Descritta da Omero come «la dimora degli immortali», l’Olimpo è pieno di miti, storia e bellezze naturali.
Il sindaco di Dion-Olimpo, Evangelos Geroliolios, ricordò la sua prima scalata decenni fa.
«Non ho mai dimenticato quella sensazione unica lassù, sul trono di Zeus. È un luogo straordinario, fuso dal mito, dalla bellezza e dal peso della storia.»
Il Comitato del Patrimonio Mondiale è previsto discutere la candidatura della Grecia nella sua 48ª sessione a Busan, Corea del Sud, mentre la decisione finale è attesa per il 29 luglio.
La Grecia ha proposto per la prima volta l’inclusione della montagna nella lista nel 2014, sottolineando l’importanza culturale e ambientale di essa.
Il Monte Olimpo è stato dichiarato foresta nazionale nel 1938, mentre nel 1981 l’UNESCO lo ha riconosciuto come riserva della biosfera.
Nel 2021, un decreto presidenziale lo ha proclamato parco nazionale, rafforzando la sua protezione.
La popolarità della montagna è aumentata sensibilmente negli ultimi anni, con circa 500.000 visitatori registrati solo l’anno scorso.
Questo interesse è cresciuto anche dopo la pubblicazione del film «Odisea» di Christopher Nolan, ispirato dall’epopea di Omero e girato in parte in Grecia.
Tuttavia, l’aumento del turismo comporta rischi. Dimitris Pappas, vicedirettore dell’agenzia di gestione del parco nazionale, ha avvertito che la minaccia maggiore per l’area sono gli incendi nelle foreste, aggravati dai cambiamenti climatici.
«Possono essere evitati con fondi aggiuntivi per misure di protezione, la pulizia dei sentieri e la costruzione di rifugi», ha detto lui.
Oltre all’importanza mitologica, l’Olimpo ha anche valenze religiose. In una delle sue cime meno alte è stato scoperto un luogo sacro all’aria aperta, menzionato da Plutarco nel secondo secolo d.C., dove venivano offerti sacrifici a Zeus. Il monte è anche casa del santuario più alto nel mondo ortodosso, con monasteri bizantini e luoghi di culto sparsi sulle sue cime.

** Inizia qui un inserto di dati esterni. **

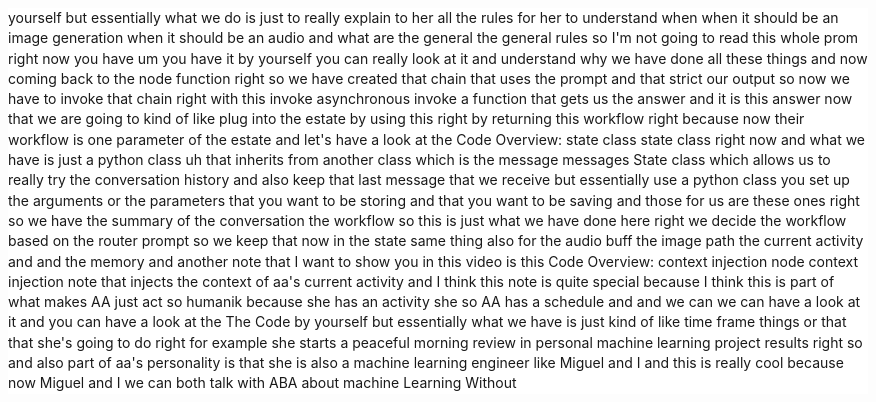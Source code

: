 yourself but essentially what we do is
just to really explain to her all the
rules for her to understand when when it
should be an image generation when it
should be an audio
and what are the general the general
rules so I'm not going to read this
whole prom right now you have um you
have it by yourself you can really look
at it and understand why we have done
all these things and now coming back to
the node function right so we have
created that chain that uses the prompt
and that strict our output so now we
have to invoke that chain right with
this invoke asynchronous invoke a
function that gets us the answer and it
is this answer now that we are going to
kind of like plug into the estate by
using this right by
returning this workflow right because
now their workflow is one parameter of
the estate and let's have a look at the
Code Overview: state class
state class right
now and what we have is just a python
class uh that inherits from another
class which is the message messages
State class which allows us to really
try the conversation history and also
keep that last message that we receive
but essentially use a python class you
set up the arguments or the parameters
that you want to be storing and that you
want to be saving and those for us are
these ones right so we have the summary
of the conversation the workflow so this
is just what we have done here right we
decide the workflow based on the router
prompt so we keep that now in the state
same thing also for the audio buff the
image path the current activity and and
the memory and another note that I want
to show you in this video is this
Code Overview: context injection node
context injection note that injects the
context of aa's current activity and I
think this note is quite special because
I think this is part of what makes AA
just act so humanik because she has an
activity she so AA has a schedule and
and we can we can have a look at it and
you can have a look at the The Code by
yourself but essentially what we have is
just kind of like time frame things or
that that she's going to do right for
example she starts a peaceful morning
review in personal machine learning
project results right so and also part
of aa's personality is that she is also
a machine learning engineer like Miguel
and I and this is really cool because
now Miguel and I we can both talk with
ABA about machine Learning Without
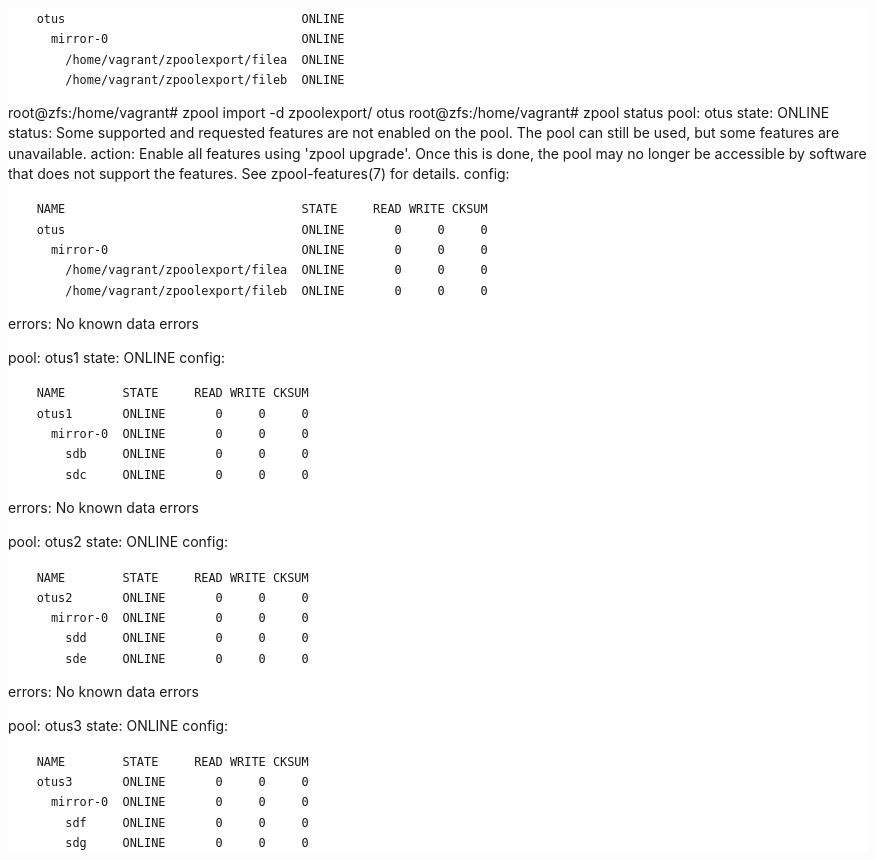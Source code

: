         otus                                 ONLINE
          mirror-0                           ONLINE
            /home/vagrant/zpoolexport/filea  ONLINE
            /home/vagrant/zpoolexport/fileb  ONLINE
root@zfs:/home/vagrant# zpool import -d zpoolexport/ otus
root@zfs:/home/vagrant# zpool status
  pool: otus
 state: ONLINE
status: Some supported and requested features are not enabled on the pool.
        The pool can still be used, but some features are unavailable.
action: Enable all features using 'zpool upgrade'. Once this is done,
        the pool may no longer be accessible by software that does not support
        the features. See zpool-features(7) for details.
config:

        NAME                                 STATE     READ WRITE CKSUM
        otus                                 ONLINE       0     0     0
          mirror-0                           ONLINE       0     0     0
            /home/vagrant/zpoolexport/filea  ONLINE       0     0     0
            /home/vagrant/zpoolexport/fileb  ONLINE       0     0     0

errors: No known data errors

  pool: otus1
 state: ONLINE
config:

        NAME        STATE     READ WRITE CKSUM
        otus1       ONLINE       0     0     0
          mirror-0  ONLINE       0     0     0
            sdb     ONLINE       0     0     0
            sdc     ONLINE       0     0     0

errors: No known data errors

  pool: otus2
 state: ONLINE
config:

        NAME        STATE     READ WRITE CKSUM
        otus2       ONLINE       0     0     0
          mirror-0  ONLINE       0     0     0
            sdd     ONLINE       0     0     0
            sde     ONLINE       0     0     0

errors: No known data errors

  pool: otus3
 state: ONLINE
config:

        NAME        STATE     READ WRITE CKSUM
        otus3       ONLINE       0     0     0
          mirror-0  ONLINE       0     0     0
            sdf     ONLINE       0     0     0
            sdg     ONLINE       0     0     0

Gli stranieri hanno definito lo status di patrimonio mondiale come meritato e tardivo. «Non è solo una buona idea, è la migliore idea», ha detto Lenka Hotmarova, visitatrice dalla Repubblica Ceca.

Tuttavia gli organismi consultivi dell’UNESCO hanno richiesto ulteriori dettagli, suggerendo che la candidatura venga restituita alla Grecia per un aggiornamento. Ciò ha aumentato le preoccupazioni sull’equilibrio tra turismo e protezione ambientale.
«La capacità portante dell’Olimpo ha raggiunto il suo limite», ha detto Geroliolios. «Essere definito sito del patrimonio mondiale implicherebbe una maggiore responsabilità per noi, ma anche se non ce la dovessimo fare, non c’è tempo da perdere. È necessario adottare ulteriori misure di protezione.»